What is Dwarf Baby Tears?
Dwarf baby tears – the official name for this plant is Hemianthus callitricoides ‘Cuba’ – is also called pear grass. It grows in stream beds during the dry season of its native home in East Havana, Cuba. First discovered in 2003, it rapidly gained in popularity as an aquarium plant because of its tiny leaves and ability to give the appearance of a finely texture, bright green carpet with very tiny white flower.
How to Use Dwarf Baby Tears
This plant is so small – leaves are only 3/10ths of an inch long – that it offers many possibilities for underwater aquascaping and miniature landscapes. For example:
- As a base for bonsai if the plant can tolerate constantly moist soil.
- To carpet the entire floor of an aquarium.
- To give rocks or tree branches the appearance of moss.
- As a grass substitute when used in a miniature landscape.
Substrate for Dwarf Baby Tears
Just as fertile soil is required for garden plants, a similar nutrient-rich base is necessary in an aquarium. For dwarf baby tears, begin with an under-layer of aquarium clay covered by fine gravel. Spread a commercial substrate on top of the gravel. A finely-textured substrate will help the delicate roots penetrate more easily. Don’t try to mix your own – this is one case where commercial is a better choice.
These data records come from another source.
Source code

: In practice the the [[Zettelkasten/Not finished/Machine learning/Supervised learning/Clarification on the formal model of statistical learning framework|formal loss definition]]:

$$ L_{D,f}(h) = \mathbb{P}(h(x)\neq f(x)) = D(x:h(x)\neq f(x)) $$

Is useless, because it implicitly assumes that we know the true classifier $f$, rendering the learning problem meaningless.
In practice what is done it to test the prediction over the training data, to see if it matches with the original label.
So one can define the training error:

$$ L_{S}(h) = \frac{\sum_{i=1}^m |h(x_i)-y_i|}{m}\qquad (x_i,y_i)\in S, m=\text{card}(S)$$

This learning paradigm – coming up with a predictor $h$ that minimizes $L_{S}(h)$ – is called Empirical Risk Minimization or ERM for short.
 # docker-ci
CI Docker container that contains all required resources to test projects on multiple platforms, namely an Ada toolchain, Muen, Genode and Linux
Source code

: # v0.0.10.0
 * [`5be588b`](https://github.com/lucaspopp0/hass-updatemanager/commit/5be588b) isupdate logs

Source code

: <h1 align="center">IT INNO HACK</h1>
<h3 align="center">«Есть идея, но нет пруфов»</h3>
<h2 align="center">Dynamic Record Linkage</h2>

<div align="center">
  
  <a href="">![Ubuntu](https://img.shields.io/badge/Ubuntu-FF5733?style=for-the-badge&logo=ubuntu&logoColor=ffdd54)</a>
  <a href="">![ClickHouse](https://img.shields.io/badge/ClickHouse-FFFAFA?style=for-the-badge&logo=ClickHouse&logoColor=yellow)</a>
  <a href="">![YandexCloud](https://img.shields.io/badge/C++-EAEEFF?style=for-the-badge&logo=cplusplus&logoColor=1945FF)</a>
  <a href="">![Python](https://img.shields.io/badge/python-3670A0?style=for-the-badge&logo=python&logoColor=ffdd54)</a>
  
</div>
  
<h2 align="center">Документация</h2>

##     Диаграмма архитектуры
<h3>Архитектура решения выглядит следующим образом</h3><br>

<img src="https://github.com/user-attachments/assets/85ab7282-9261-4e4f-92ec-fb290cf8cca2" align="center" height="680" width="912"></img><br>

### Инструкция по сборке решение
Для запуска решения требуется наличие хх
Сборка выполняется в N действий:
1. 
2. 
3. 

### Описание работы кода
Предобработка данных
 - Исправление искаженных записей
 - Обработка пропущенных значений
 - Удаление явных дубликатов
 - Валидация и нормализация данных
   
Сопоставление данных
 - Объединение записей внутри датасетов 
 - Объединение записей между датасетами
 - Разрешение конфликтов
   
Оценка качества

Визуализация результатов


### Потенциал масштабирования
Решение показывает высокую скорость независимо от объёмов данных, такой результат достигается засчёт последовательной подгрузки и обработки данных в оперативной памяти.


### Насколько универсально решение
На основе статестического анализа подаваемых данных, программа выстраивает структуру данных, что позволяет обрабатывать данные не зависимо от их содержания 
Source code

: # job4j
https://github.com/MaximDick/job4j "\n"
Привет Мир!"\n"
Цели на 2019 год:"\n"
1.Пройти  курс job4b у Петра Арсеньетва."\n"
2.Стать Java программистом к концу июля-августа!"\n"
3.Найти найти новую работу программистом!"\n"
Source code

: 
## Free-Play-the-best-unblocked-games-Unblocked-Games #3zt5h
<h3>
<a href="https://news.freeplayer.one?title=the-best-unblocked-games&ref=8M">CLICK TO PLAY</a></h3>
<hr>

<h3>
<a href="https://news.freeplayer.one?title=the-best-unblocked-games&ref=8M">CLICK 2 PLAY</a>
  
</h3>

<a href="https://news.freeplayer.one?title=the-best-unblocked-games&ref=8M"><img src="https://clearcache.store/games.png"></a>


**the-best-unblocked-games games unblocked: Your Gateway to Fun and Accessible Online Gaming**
How to Plant Dwarf Baby Tears
Two main techniques are used in planting dwarf baby tears. It is typically grown on a base of rockwool. Cut the rockwool to form plugs. For fastest growth and coverage, if you have plenty of the plant, place half-inch plugs – including rockwool – into the medium at intervals of one inch. Alternatively, you can plant individual stems about one-quarter to one-half inch apart.
Best Cultural Practices
Dwarf baby tears grows best at temperatures between 68 and 82°F (20 to 29°C). The water pH should be maintained between 5.0 and 7.50. Although the plant can tolerate some variations in water hardness, the ideal is between 4 and 5 dGH. Adequate light is critical – use full-spectrum lights with the equivalent of full sun for 10 to 14 hours a day. A timer is a good way to manage light needs.